━━━ DATA SUPPLIED ━━━
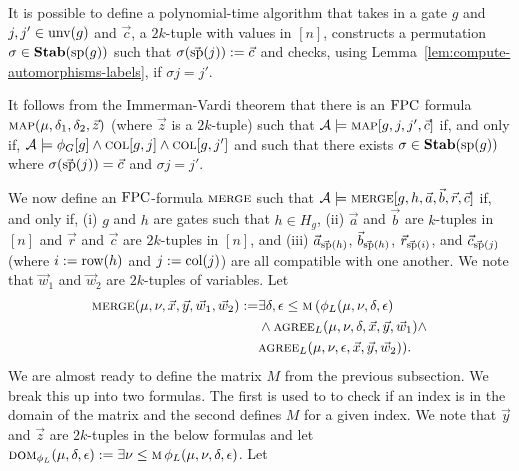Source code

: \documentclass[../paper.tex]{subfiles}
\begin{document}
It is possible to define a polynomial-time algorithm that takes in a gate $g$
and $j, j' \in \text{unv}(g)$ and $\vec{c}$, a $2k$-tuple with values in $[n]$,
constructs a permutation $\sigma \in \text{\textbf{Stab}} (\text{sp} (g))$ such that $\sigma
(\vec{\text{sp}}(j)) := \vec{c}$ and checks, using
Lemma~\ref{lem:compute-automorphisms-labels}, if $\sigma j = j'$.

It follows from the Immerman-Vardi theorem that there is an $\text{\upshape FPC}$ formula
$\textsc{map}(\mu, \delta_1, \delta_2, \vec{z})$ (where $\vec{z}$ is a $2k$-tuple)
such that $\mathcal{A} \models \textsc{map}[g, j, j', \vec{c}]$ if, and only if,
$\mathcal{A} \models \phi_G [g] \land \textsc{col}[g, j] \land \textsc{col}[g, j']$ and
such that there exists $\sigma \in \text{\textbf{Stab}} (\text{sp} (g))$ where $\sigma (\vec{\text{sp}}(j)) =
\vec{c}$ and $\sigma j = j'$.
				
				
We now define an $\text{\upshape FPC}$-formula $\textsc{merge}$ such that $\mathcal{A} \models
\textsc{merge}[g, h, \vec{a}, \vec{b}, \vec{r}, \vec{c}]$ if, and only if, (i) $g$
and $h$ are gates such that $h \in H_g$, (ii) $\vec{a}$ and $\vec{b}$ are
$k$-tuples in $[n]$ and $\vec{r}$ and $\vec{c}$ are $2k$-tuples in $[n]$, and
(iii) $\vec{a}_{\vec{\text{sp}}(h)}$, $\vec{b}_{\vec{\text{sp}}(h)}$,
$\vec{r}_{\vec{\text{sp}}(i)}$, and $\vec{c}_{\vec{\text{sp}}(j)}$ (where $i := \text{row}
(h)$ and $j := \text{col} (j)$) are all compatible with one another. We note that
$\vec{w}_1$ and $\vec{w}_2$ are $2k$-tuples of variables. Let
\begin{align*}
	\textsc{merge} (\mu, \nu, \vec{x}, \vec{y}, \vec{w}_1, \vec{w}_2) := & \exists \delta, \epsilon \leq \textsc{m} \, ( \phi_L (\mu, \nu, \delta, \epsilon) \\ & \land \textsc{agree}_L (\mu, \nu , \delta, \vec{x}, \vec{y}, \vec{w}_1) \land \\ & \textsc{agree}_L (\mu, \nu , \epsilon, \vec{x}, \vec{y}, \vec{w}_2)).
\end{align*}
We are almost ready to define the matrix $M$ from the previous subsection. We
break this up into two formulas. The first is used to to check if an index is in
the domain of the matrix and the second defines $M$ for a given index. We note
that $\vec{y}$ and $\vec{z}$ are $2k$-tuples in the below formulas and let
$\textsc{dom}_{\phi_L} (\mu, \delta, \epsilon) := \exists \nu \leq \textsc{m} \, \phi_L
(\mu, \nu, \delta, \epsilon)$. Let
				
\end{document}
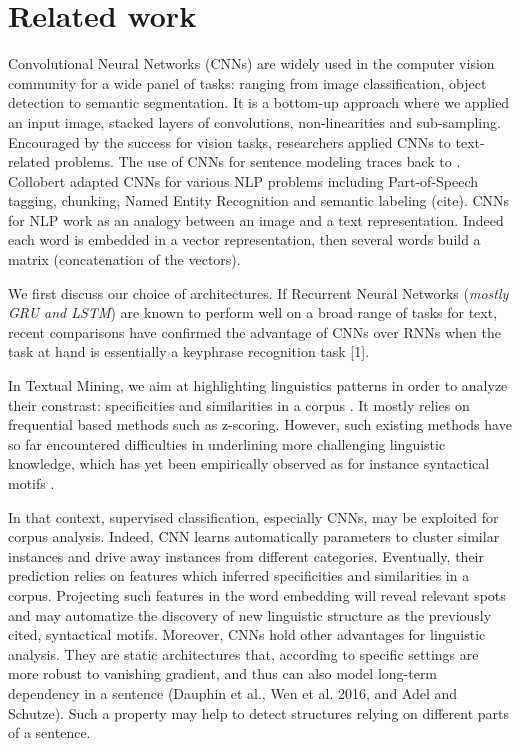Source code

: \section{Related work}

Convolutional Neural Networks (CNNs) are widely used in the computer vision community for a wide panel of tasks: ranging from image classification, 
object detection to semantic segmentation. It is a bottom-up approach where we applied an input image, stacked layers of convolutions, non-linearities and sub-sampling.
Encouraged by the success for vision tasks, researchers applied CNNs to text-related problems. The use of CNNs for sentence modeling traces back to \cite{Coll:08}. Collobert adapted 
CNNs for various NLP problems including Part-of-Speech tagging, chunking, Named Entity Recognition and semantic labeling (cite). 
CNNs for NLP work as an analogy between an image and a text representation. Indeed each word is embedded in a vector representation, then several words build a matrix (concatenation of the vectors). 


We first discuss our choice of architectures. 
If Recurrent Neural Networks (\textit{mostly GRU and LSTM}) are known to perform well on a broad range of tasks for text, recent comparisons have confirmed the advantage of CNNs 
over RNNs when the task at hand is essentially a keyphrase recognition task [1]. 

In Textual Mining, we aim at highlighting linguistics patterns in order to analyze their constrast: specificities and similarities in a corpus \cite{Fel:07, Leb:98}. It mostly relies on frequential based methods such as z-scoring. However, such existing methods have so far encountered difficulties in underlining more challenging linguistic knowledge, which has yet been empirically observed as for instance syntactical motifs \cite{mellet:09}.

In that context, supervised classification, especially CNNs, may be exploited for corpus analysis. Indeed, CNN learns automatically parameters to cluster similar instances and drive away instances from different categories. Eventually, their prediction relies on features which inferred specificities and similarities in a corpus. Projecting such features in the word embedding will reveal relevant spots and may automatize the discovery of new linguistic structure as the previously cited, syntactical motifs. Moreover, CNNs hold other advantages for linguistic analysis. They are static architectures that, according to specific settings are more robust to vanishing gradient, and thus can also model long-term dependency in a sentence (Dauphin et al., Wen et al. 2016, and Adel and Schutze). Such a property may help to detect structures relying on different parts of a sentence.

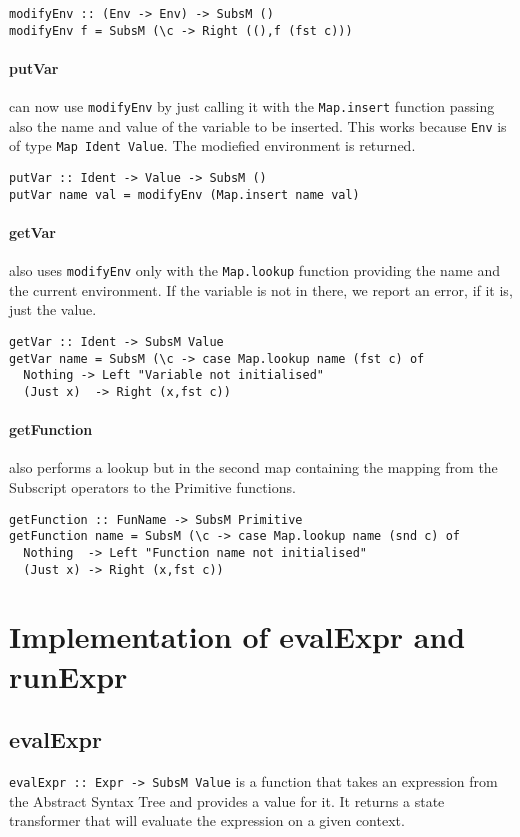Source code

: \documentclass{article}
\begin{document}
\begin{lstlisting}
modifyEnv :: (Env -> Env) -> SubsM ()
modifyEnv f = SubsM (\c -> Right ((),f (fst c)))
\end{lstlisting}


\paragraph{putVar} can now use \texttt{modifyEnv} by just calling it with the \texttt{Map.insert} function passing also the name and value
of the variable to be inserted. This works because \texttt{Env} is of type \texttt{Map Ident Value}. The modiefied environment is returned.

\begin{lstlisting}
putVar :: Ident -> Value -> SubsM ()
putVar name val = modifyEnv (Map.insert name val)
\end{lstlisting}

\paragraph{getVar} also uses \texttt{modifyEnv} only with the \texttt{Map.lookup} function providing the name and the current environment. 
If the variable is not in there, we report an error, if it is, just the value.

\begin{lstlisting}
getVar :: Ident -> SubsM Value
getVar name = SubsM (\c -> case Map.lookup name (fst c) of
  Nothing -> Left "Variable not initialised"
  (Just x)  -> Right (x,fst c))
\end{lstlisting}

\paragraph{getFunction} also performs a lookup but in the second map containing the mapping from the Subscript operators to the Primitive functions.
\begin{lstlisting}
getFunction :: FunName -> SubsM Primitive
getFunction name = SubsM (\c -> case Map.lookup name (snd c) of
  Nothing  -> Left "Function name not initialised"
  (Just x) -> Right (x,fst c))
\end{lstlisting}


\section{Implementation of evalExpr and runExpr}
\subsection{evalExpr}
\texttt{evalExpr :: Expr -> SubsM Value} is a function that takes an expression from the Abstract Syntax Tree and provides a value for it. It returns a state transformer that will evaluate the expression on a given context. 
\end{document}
━━━
━━━ DATA SUPPLIED ━━━
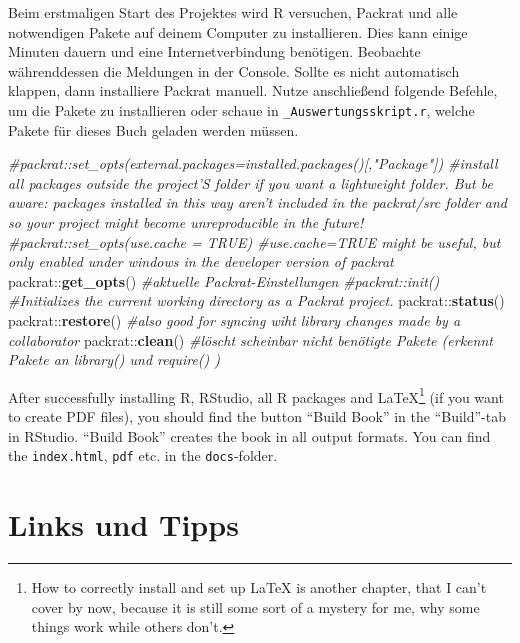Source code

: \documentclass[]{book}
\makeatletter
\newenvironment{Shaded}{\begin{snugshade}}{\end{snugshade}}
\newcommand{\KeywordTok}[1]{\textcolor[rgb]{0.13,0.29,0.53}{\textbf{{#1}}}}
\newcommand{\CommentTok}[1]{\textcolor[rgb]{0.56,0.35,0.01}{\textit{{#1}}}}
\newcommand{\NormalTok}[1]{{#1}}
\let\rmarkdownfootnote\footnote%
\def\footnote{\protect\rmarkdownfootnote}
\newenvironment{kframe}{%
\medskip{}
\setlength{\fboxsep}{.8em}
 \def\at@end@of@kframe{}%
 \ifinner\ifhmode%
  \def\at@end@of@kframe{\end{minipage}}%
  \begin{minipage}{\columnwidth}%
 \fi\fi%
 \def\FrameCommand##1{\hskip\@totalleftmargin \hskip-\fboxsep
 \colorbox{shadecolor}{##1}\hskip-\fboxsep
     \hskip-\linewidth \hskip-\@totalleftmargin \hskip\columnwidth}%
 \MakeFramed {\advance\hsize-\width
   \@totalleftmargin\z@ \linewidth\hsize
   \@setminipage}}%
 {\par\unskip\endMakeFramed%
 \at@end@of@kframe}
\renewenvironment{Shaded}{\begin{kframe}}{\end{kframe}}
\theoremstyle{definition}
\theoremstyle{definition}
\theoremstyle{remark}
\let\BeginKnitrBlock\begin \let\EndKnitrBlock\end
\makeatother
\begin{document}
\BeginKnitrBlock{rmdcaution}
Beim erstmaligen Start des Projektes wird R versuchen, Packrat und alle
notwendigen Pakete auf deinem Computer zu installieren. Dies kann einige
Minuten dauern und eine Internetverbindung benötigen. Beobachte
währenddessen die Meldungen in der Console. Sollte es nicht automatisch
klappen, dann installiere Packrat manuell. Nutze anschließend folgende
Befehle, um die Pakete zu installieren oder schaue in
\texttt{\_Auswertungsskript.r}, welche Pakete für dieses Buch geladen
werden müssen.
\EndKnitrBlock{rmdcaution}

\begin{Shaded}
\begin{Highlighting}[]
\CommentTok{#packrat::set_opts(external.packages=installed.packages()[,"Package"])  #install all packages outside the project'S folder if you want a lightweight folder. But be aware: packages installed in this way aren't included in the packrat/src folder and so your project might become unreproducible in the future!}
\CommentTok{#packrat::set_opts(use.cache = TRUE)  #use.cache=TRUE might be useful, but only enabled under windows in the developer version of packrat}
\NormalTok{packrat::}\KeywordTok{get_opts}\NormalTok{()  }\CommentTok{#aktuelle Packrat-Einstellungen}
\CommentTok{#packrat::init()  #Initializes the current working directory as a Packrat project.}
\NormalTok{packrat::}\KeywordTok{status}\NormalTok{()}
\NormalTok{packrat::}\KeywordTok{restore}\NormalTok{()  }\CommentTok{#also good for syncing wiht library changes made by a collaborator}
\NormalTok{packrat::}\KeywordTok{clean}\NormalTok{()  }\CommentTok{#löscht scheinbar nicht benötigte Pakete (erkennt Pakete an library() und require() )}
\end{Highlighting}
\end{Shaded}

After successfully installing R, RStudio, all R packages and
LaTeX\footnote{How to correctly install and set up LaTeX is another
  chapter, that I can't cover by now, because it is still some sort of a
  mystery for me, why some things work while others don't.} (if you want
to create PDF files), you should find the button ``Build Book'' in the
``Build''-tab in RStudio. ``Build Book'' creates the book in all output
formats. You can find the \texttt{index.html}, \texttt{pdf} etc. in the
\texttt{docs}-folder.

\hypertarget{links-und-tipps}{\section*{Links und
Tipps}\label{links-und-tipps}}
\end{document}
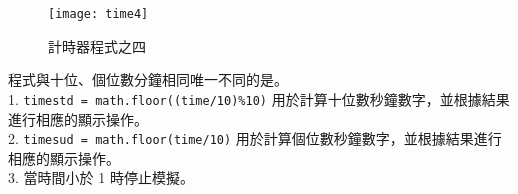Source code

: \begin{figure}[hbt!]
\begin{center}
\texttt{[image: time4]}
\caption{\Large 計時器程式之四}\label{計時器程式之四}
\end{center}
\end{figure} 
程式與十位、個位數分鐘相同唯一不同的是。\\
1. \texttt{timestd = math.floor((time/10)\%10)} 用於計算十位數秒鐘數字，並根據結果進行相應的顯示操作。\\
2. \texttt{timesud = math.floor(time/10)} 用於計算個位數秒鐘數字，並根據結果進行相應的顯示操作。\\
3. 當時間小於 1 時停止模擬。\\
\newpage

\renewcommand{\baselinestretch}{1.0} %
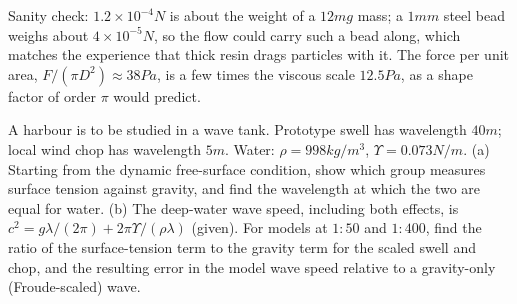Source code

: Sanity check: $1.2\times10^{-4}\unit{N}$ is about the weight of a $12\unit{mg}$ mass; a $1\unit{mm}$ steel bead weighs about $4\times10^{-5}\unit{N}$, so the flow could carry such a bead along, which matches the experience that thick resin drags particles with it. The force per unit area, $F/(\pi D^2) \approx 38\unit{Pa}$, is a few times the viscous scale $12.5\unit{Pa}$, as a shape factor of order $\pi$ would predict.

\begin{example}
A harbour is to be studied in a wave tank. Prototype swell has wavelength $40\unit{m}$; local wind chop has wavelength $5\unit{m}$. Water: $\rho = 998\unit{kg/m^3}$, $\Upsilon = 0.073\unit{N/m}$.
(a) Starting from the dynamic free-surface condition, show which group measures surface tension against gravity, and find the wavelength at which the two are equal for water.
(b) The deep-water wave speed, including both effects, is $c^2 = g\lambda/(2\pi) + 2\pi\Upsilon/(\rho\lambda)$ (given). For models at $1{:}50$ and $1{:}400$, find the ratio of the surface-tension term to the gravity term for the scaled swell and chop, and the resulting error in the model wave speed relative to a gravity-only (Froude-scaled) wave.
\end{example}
━━━
━━━ DATA SUPPLIED ━━━
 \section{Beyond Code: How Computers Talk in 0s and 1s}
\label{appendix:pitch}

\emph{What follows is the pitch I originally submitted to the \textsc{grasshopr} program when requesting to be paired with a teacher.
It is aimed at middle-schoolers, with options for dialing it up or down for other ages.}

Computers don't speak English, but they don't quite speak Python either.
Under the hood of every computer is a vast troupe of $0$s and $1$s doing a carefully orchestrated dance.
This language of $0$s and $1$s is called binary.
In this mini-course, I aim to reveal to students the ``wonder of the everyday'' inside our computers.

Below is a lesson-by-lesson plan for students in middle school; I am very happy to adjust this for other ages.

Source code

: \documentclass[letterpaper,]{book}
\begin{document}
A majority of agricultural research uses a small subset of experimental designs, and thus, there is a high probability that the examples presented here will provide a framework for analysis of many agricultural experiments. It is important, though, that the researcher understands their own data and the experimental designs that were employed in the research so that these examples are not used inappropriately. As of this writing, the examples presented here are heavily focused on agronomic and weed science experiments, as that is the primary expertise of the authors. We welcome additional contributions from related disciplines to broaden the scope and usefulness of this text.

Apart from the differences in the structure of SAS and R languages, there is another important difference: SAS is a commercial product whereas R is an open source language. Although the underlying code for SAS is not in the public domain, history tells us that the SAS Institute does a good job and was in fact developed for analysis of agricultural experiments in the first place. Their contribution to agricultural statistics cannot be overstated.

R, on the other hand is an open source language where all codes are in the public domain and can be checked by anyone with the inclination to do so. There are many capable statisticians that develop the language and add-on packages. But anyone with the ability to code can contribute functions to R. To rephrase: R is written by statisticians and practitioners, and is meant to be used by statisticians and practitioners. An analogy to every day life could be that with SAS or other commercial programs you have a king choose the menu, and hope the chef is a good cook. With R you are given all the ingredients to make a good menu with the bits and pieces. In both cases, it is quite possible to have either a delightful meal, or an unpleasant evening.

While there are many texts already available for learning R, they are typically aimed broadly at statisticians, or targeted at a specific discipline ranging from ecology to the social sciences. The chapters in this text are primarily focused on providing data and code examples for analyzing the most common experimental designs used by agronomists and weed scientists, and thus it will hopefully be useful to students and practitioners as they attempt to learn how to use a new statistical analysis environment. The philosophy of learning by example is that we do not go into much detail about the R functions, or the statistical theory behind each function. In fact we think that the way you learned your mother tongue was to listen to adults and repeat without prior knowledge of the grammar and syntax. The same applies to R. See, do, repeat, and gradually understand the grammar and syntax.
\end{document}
━━━
Retype only this portion of the data above: the line containing "It is aimed", the line containing "This language of", and all lines between them, exactly.

RESPONSE BOX:
It is aimed at middle-schoolers, with options for dialing it up or down for other ages.}

Computers don't speak English, but they don't quite speak Python either.
Under the hood of every computer is a vast troupe of $0$s and $1$s doing a carefully orchestrated dance.
This language of $0$s and $1$s is called binary.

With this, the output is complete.